- Exercise brief
Say how many lines in the entries below mention "based", with no other words.

(Saved entries)

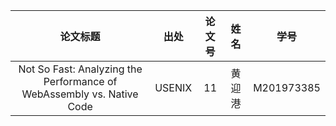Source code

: |                           论文标题                           |  出处  | 论文号 |  姓名  |    学号    |
| :----------------------------------------------------------: | :----: | :----: | :----: | :--------: |
| Not So Fast: Analyzing the Performance of WebAssembly vs. Native Code | USENIX |   11   | 黄迎港 | M201973385 |

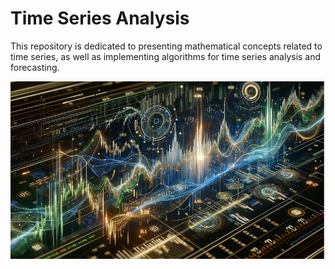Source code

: # Time Series Analysis
This repository is dedicated to presenting mathematical concepts related to time series, as well as implementing algorithms for time series analysis and forecasting.

<p align="center">
  <img src="https://github.com/VictorFrancheto/time-series/blob/main/image.JPG">
</p>


  
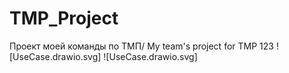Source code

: # TMP_Project
Проект моей команды по ТМП/ My team's project for TMP
123
![UseCase.drawio.svg]
![UseCase.drawio.svg]
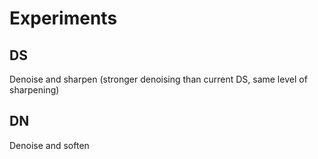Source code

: # Experiments

## DS
Denoise and sharpen (stronger denoising than current DS, same level of sharpening)

## DN
Denoise and soften
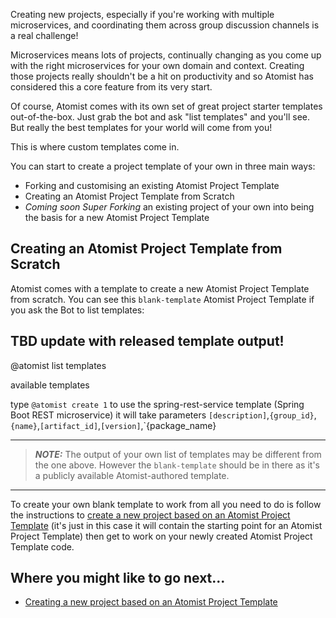 Creating new projects, especially if you're working with multiple microservices, and coordinating them across group discussion channels is a real challenge!

Microservices means lots of projects, continually changing as you come up with the right microservices for your own domain and context. Creating those projects really shouldn't be a hit on productivity and so Atomist has considered this a core feature from its very start.

Of course, Atomist comes with its own set of great project starter templates out-of-the-box. Just grab the bot and ask "list templates" and you'll see. But really the best templates for your world will come from you!

This is where custom templates come in.

You can start to create a project template of your own in three main ways:

* Forking and customising an existing Atomist Project Template
* Creating an Atomist Project Template from Scratch
* *Coming soon* *Super Forking* an existing project of your own into being the basis for a new Atomist Project Template

## Creating an Atomist Project Template from Scratch

Atomist comes with a template to create a new Atomist Project Template from scratch. You can see this `blank-template` Atomist Project Template if you ask the Bot to list templates:

TBD update with released template output!
---
@atomist list templates

available templates

type `@atomist create 1` to use the spring-rest-service template (Spring Boot REST microservice) 
it will take parameters `[description]`,`{group_id}`,`{name}`,`[artifact_id]`,`[version]`,`{package_name}

---

> ***NOTE:*** The output of your own list of templates may be different from the one above. However the `blank-template` should be in there as it's a publicly available Atomist-authored template.


---

To create your own blank template to work from all you need to do is follow the instructions to [create a new project based on an Atomist Project Template](create-new-project.md) (it's just in this case it will contain the starting point for an Atomist Project Template) then get to work on your newly created Atomist Project Template code.

## Where you might like to go next...

* [Creating a new project based on an Atomist Project Template](create-new-project.md)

- Result
2